研究課題
基盤研究(C)
近年、大規模で複雑な工学システムが社会において重要な役割を果たすようになってきており、当該システムの特性を確実かつ効率的に評価する手法を確立することが強く要請されている。評価手法は解析的手法とシミュレーション手法に大別できるが、計算精度を十分に確保する必要がある場合には、後者を採用するのが一般的である。この場合、漫然と網羅的にシミュレーションを実行したのでは、計算コストに見合うだけの評価結果を得ることができない。そこで、シミュレーションの実行とシステムの最も重要な特性評価関数の生成を他方の結果を反映しながら、交互に繰り返し、徐々に精度の高い関数を生成し、最終的に得られた関数を用いて当該特性を評価する手法を着想し、これを代表的な大規模・複雑系である電力系統に適用した。系統計画や運用上最も重要な特性である過渡安定度が主として故障除去時間と系統負荷によって支配されることに着目し、臨界故障除去時間関数CCT(W)を新たに定義した。ここで、CCT(Critical Fault Clearing Time)は臨界故障除去時間(これ以上故障を除去する時間が長くなると過渡安定度が損なわれ、発電機が脱調する限界の時間)、また、Wは系統負荷である。

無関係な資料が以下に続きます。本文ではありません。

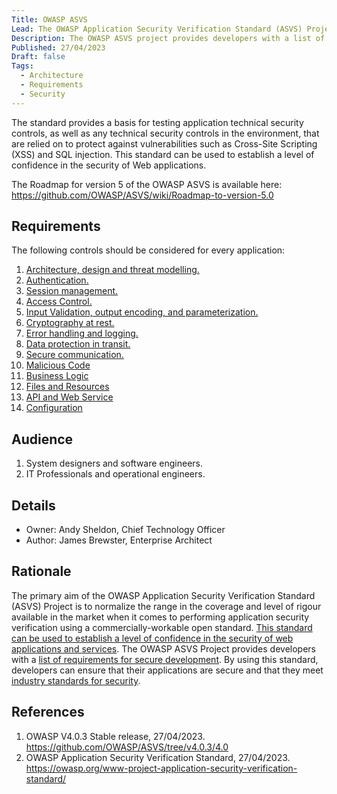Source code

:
 ```yaml
---
Title: OWASP ASVS
Lead: The OWASP Application Security Verification Standard (ASVS) Project provides a basis for testing web application technical security controls and also provides developers with a list of requirements for secure development
Description: The OWASP ASVS project provides developers with a list of requirements for secure development and testable security controls.
Published: 27/04/2023
Draft: false
Tags:
  - Architecture
  - Requirements
  - Security
---
```


The standard provides a basis for testing application technical security controls, as well as any technical security controls in the environment, that are relied on to protect against vulnerabilities such as Cross-Site Scripting (XSS) and SQL injection. This standard can be used to establish a level of confidence in the security of Web applications.

The Roadmap for version 5 of the OWASP ASVS is available here: <https://github.com/OWASP/ASVS/wiki/Roadmap-to-version-5.0>

## Requirements

The following controls should be considered for every application:

1. [Architecture, design and threat modelling.](https://github.com/OWASP/ASVS/blob/v4.0.3/4.0/en/0x10-V1-Architecture.md)
2. [Authentication.](https://github.com/OWASP/ASVS/blob/v4.0.3/4.0/en/0x11-V2-Authentication.md)
3. [Session management.](https://github.com/OWASP/ASVS/blob/v4.0.3/4.0/en/0x12-V3-Session-management.md)
4. [Access Control.](https://github.com/OWASP/ASVS/blob/v4.0.3/4.0/en/0x12-V4-Access-Control.md)
5. [Input Validation, output encoding, and parameterization.](https://github.com/OWASP/ASVS/blob/v4.0.3/4.0/en/0x13-V5-Validation-Sanitization-Encoding.md)
6. [Cryptography at rest.](https://github.com/OWASP/ASVS/blob/v4.0.3/4.0/en/0x14-V6-Cryptography.md)
7. [Error handling and logging.](https://github.com/OWASP/ASVS/blob/v4.0.3/4.0/en/0x15-V7-Error-Logging.md)
8. [Data protection in transit.](https://github.com/OWASP/ASVS/blob/v4.0.3/4.0/en/0x16-V8-Data-Protection.md)
9. [Secure communication.](https://github.com/OWASP/ASVS/blob/v4.0.3/4.0/en/0x17-V9-Communications.md)
10. [Malicious Code](https://github.com/OWASP/ASVS/blob/v4.0.3/4.0/en/0x18-V10-Malicious.md)
11. [Business Logic](https://github.com/OWASP/ASVS/blob/v4.0.3/4.0/en/0x19-V11-BusLogic.md)
12. [Files and Resources](https://github.com/OWASP/ASVS/blob/v4.0.3/4.0/en/0x20-V12-Files-Resources.md)
13. [API and Web Service](https://github.com/OWASP/ASVS/blob/v4.0.3/4.0/en/0x21-V13-API.md)
14. [Configuration](https://github.com/OWASP/ASVS/blob/v4.0.3/4.0/en/0x22-V14-Config.md)

## Audience

  1. System designers and software engineers.
  2. IT Professionals and operational engineers.

## Details

* Owner: Andy Sheldon, Chief Technology Officer
* Author: James Brewster, Enterprise Architect

## Rationale

The primary aim of the OWASP Application Security Verification Standard (ASVS) Project is to normalize the range in the coverage and level of rigour available in the market when it comes to performing application security verification using a commercially-workable open standard. [This standard can be used to establish a level of confidence in the security of web applications and services](https://owasp.org/www-pdf-archive/OWASP_ASVS_Standard_2008.pdf). The OWASP ASVS Project provides developers with a [list of requirements for secure development](https://owasp.org/www-project-application-security-verification-standard/). By using this standard, developers can ensure that their applications are secure and that they meet [industry standards for security](https://www.briskinfosec.com/blogs/blogsdetail/What-is-the-difference-between-OWASP-Top-10-and-ASVS-Security-Audit).

## References

1. OWASP V4.0.3 Stable release, 27/04/2023. <https://github.com/OWASP/ASVS/tree/v4.0.3/4.0>
2. OWASP Application Security Verification Standard, 27/04/2023. <https://owasp.org/www-project-application-security-verification-standard/>
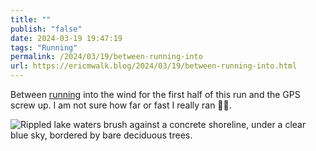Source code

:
 ```yaml
---
title: ""
publish: "false"
date: 2024-03-19 19:47:19
tags: "Running"
permalink: /2024/03/19/between-running-into
url: https://ericmwalk.blog/2024/03/19/between-running-into.html
---
```


Between [running](https://strava.com/activities/10997128924) into the wind for the first half of this run and the GPS screw up. I am not sure how far or fast I really ran 🤷‍♂️.

![Rippled lake waters brush against a concrete shoreline, under a clear blue sky, bordered by bare deciduous trees.](https://ericmwalk.blog/uploads/2024/img-8371.jpeg)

本研究では、シミュレーションを実行することにより生成した臨界故障除去時間関数を用いて過渡安定度を評価する手法を開発し、これをモデル系統に適用した。その結果、次の事項が明らかになった。(1)本手法を用いることにより過渡安定度を高精度かつ効率的に評価可能である。(2)本手法を利用することにより、過渡安定度に及ぼす系統構成、構成機器、制御系、保護系等の設計要素の影響を高精度かつ効率的に評価可能である。(3)本手法は上記特性を備えているため、実務に使用可能である。今後本手法をより多様な系統や設計要素に適用し、それらの結果に基づいて改良することにより、本手法の有効がさらに増すと期待できる。